▶ _Task prompt_: Where in the data below does the word "center" appear? Copy each line that holds it.

(Stored data)
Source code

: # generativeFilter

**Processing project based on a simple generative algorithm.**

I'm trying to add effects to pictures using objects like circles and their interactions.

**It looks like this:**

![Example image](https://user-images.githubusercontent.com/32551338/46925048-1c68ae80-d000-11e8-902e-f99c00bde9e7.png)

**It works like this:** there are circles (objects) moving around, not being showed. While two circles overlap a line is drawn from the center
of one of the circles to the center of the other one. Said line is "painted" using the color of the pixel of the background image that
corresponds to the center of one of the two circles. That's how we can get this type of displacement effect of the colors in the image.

▶ _Written solution_:
**It works like this:** there are circles (objects) moving around, not being showed. While two circles overlap a line is drawn from the center
of one of the circles to the center of the other one. Said line is "painted" using the color of the pixel of the background image that
corresponds to the center of one of the two circles. That's how we can get this type of displacement effect of the colors in the image.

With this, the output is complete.